→ **Problem statement**
Scan the records for the word "text". Copy each line that includes it.

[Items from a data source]
====================

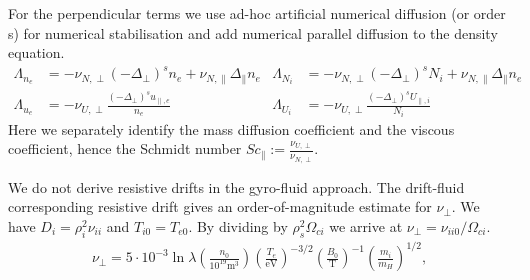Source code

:  For the perpendicular terms we use ad-hoc artificial numerical diffusion (or
 order s) for numerical stabilisation and add numerical parallel diffusion
 to the density equation.
\begin{align}
\label{eq:perpdiffNU}
\Lambda_{n_e} &=  -\nu_{N,\perp}(-\Delta_\perp)^s n_e + \nu_{N,\parallel}\Delta_\parallel n_e&
\Lambda_{N_i} &=  -\nu_{N,\perp}(-\Delta_\perp)^s N_i + \nu_{N,\parallel}\Delta_\parallel n_e& \\
\Lambda_{u_e} &=  -\nu_{U,\perp}\frac{(-\Delta_\perp)^s u_{\parallel,e}}{n_e} &
\Lambda_{U_i} &=  -\nu_{U,\perp}\frac{(-\Delta_\perp)^s U_{\parallel,i}}{N_i}
\end{align}
Here we separately identify the mass diffusion coefficient and the viscous
coefficient, hence the Schmidt number \(\mathit{Sc}_\parallel:=
\frac{\nu_{U,\perp}}{\nu_{N,\perp}}\).

We do not derive resistive drifts in the gyro-fluid approach.
The drift-fluid corresponding resistive drift gives an order-of-magnitude estimate for $\nu_\perp$.
We have  $D_i = \rho_i^2 \nu_{ii}$ and $T_{i0} = T_{e0}$.
By dividing by $\rho_s^2 \Omega_{ci}$ we arrive at $\nu_\perp = \nu_{ii0}/\Omega_{ci}$.
\begin{align}
\nu_\perp =
5\cdot 10^{-3} \ln \lambda
\left(\frac{n_0}{10^{19}\text{m}^3}\right)
\left(\frac{T_e}{\text{eV}}\right)^{-3/2}
\left(\frac{B_0}{\text{T}}\right)^{-1}
\left(\frac{m_i}{m_H}\right)^{1/2},
\end{align}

====================

→ **Response area**
\left(\frac{n_0}{10^{19}\text{m}^3}\right)
\left(\frac{T_e}{\text{eV}}\right)^{-3/2}
\left(\frac{B_0}{\text{T}}\right)^{-1}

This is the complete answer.